随着我国改革开放的深入和市场经济的扩大,城乡之间劳动力流动加快,使原来成隐性失业状态的广大农村劳动力蜂拥进城市打工,形成“民工潮”。 我的父母便是这众多农民工的一员,他们正做着最低等的工作——建筑工地的木工。
暑假的这一个月我和弟弟跟父母一起住在工地。那是漳州大酒店后面正在扩建的工地,我们住在一个空旷的毛胚大厅里。这里住着好多人,我们的房间都是各自用工地的木板围起来的,四周用几块木板钉在一起,留一个小门就是一个房间,父亲用木板搭建了不能称之为床的床。至少在我看是这样。妈妈再木板上面垫上席子就是床,7字型摆放,爸爸和妈妈一边,我和弟弟一边,床上放着一个小的电风扇。床旁边有一个爸爸自己做的小桌子,桌子下面放着我们的生活用品,中间放着父亲的旅行包装着父母仅有的几身衣裳。上面放着母亲为我们过来特意买的电磁炉,这是给我和弟弟炒菜用的。我们所有的东西都放在这个不到20平米勉强算是房间的房间里。而这样的房间在这个大厅里有10~20几个,前面还有一个大厅也住着这个工地上的工人,母亲告诉我那边住着的是扎钢筋的工人。具体住着多少人我不清楚,这个大厅到白天会有许多人进进出出。

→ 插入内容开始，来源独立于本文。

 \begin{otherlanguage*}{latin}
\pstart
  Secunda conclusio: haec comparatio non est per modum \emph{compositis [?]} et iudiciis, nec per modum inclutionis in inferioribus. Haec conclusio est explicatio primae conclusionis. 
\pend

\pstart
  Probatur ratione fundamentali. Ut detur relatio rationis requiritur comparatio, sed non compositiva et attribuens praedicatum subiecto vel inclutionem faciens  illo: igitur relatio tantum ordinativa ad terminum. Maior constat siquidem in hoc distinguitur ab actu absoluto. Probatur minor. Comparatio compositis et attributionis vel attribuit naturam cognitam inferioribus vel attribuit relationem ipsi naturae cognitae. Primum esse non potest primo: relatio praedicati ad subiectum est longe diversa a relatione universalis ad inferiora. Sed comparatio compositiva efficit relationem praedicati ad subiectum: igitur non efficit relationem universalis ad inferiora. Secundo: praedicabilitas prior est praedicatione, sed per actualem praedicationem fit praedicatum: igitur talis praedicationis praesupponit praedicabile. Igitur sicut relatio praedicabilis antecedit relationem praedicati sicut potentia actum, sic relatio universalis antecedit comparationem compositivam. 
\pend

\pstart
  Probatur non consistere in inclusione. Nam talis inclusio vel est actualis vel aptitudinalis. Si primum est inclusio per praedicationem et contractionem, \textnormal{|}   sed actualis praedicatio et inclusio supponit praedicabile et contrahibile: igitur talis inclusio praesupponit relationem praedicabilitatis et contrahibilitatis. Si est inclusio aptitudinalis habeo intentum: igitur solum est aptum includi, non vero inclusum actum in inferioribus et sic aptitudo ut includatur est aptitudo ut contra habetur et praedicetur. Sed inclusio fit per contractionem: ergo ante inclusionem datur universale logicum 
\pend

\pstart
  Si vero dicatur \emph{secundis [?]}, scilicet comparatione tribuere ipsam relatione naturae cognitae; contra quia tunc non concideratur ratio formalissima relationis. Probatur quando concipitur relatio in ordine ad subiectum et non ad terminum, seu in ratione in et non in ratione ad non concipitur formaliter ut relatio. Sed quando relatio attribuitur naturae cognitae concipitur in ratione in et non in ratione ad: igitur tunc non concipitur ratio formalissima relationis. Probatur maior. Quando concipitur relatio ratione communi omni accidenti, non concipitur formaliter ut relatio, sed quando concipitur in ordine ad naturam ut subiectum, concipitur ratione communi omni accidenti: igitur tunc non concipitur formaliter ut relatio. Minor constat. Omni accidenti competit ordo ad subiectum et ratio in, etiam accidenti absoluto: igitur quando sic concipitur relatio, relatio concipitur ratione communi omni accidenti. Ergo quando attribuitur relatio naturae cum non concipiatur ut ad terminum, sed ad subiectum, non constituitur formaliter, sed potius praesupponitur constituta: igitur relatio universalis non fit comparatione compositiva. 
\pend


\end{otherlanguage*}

这里的环境真的很糟糕,至少在我看来是这样的。房间外面是工地的厨房,两口大的电饭锅,一个用来煮饭,一个用来煮清汤刮水的汤,里面漂着几根紫菜些许蛋花,易或是几片西红柿和蛋花。煤气罐上连着一个单炉的灶台,上面放着一口大铁锅。我跟做饭阿姨闲聊,知道做饭阿姨是当地人,包工头家的亲戚,每天上午9:30左右和下午3点左右会过来做饭,早饭是工人们自己吃包子,工头有补贴。

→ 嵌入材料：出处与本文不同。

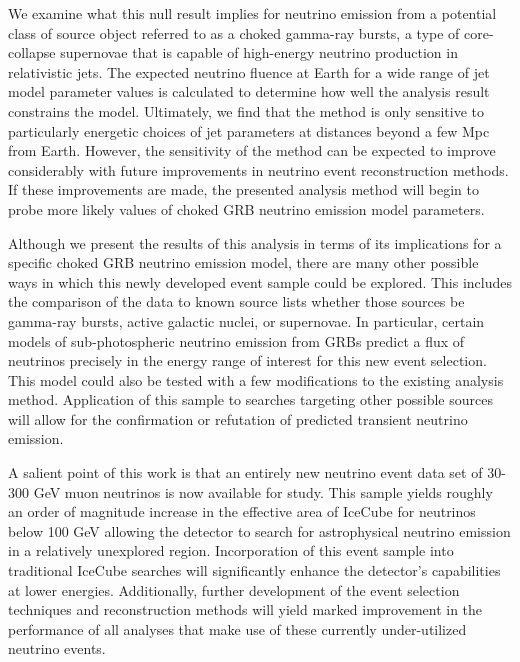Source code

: \documentclass{gatech-thesis}
\begin{document}
\begin{preliminary}
\begin{preface}
We examine what this null result implies for neutrino emission from a potential class of source object referred to as a choked gamma-ray bursts, a type of core-collapse supernovae that is capable of high-energy neutrino production in relativistic jets. The expected neutrino fluence at Earth for a wide range of jet model parameter values is calculated to determine how well the analysis result constrains the model. Ultimately, we find that the method is only sensitive to particularly energetic choices of jet parameters at distances beyond a few Mpc from Earth. However, the sensitivity of the method can be expected to improve considerably with future improvements in neutrino event reconstruction methods. If these improvements are made, the presented analysis method will begin to probe more likely values of choked GRB neutrino emission model parameters.

Although we present the results of this analysis in terms of its implications for a specific choked GRB neutrino emission model, there are many other possible ways in which this newly developed event sample could be explored. This includes the comparison of the data to known source lists whether those sources be gamma-ray bursts, active galactic nuclei, or supernovae. In particular, certain models of sub-photospheric neutrino emission from GRBs predict a flux of neutrinos precisely in the energy range of interest for this new event selection. This model could also be tested with a few modifications to the existing analysis method. Application of this sample to searches targeting other possible sources will allow for the confirmation or refutation of predicted transient neutrino emission.

A salient point of this work is that an entirely new neutrino event data set of 30-300 GeV muon neutrinos is now available for study. This sample yields roughly an order of magnitude increase in the effective area of IceCube for neutrinos below 100 GeV allowing the detector to search for astrophysical neutrino emission in a relatively unexplored region. Incorporation of this event sample into traditional IceCube searches will significantly enhance the detector's capabilities at lower energies. Additionally, further development of the event selection techniques and reconstruction methods will yield marked improvement in the performance of all analyses that make use of these currently under-utilized neutrino events.

\end{preface}


\end{preliminary}
\end{document}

在这个炎热的夏天工人们早上6:30上班到中午11点就下班了,下班后他们都是光着膀子,脖子上挂个毛巾到大厅入口唯一的水龙头哪里洗把脸,讲究的提个桶穿个裤衩在入口处用冷水冲一下。青春期的我刚开始看到这一幕害羞的躲进房间里,后来见的多了也就麻木了,能做的就是在工人们下班吃饭的点尽量在房间不出来。他们洗漱好会去酒店旁的小店买上一瓶啤酒,拿上自己的盆打上一大碗饭,端上一碗分好的菜。中午是一个荤菜一个素菜,荤菜通常是猪肉,猪肉有油水,工人们干的都是体力活需要油水。还有那一锅清淡刮水的汤。晚上就一个素菜,偶尔会有工人们中午没吃完的肉。加一锅稀饭,说是稀饭我更愿意称之为米汤。

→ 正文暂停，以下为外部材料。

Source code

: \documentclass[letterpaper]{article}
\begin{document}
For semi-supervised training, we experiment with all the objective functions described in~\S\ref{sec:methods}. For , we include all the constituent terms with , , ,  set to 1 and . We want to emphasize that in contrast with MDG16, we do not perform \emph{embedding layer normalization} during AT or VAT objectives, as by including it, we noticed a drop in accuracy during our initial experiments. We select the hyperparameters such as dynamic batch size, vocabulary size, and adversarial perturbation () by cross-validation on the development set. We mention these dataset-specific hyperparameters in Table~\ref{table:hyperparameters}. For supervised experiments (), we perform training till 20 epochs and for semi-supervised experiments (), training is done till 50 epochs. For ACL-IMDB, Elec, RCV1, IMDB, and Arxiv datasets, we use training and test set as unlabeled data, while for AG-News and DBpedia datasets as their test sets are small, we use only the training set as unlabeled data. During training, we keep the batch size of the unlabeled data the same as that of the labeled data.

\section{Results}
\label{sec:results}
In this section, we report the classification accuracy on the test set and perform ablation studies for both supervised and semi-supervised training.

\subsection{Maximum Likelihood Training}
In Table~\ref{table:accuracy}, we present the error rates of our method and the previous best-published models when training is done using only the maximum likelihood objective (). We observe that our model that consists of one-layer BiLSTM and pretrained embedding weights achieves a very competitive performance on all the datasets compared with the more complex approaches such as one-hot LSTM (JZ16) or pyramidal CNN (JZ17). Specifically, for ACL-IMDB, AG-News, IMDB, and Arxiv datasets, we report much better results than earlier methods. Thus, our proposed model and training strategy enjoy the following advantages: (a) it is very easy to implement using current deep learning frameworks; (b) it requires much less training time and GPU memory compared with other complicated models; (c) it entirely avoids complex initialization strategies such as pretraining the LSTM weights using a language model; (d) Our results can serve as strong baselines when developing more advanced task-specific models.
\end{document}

工地的菜父亲和母亲是吃不习惯的,我们都是江西人好吃辣,当地菜太清淡了。父亲每天会给我20-30元的买菜钱,我每天上午都会去对面的菜场买菜回来自己做。买的最多的是排骨、鲫鱼、花甲、豆腐。我会做红烧鱼,父亲爱吃。母亲喜欢吃牛肉,可惜那个时候的我不会做。啤酒也是父亲每天中午必不可少的,我和弟弟每天中午都会在父亲下班前先买好冰冻啤酒,把父亲和母亲的饭菜端进我们这个不到20平米的房间,等他们下班回来一起吃饭。
在这里最糟心的事情是每天洗澡要去大厅入口处提水到房间里用热得快烧,烧好后提到酒店负一楼的卫生间去洗澡,这个比较麻烦,幸好是夏天烧开的水不需要提太多去卫生间兑上冷水就够了。每次洗完澡出来我都不敢穿拖鞋,因为一会脚上又是灰尘。
每天最是酒店旁边有一个胜利公园,我们傍晚的时候一家人会去哪里,一家人坐在草地上聊聊天。我们偶尔也会去逛夜市,在一条马上路很热闹,两边都是摆放着这种商品,衣服鞋子包包饰品应有尽有,它的价格也特别便宜,是父亲母亲能消费的起的。当然质量比较一般。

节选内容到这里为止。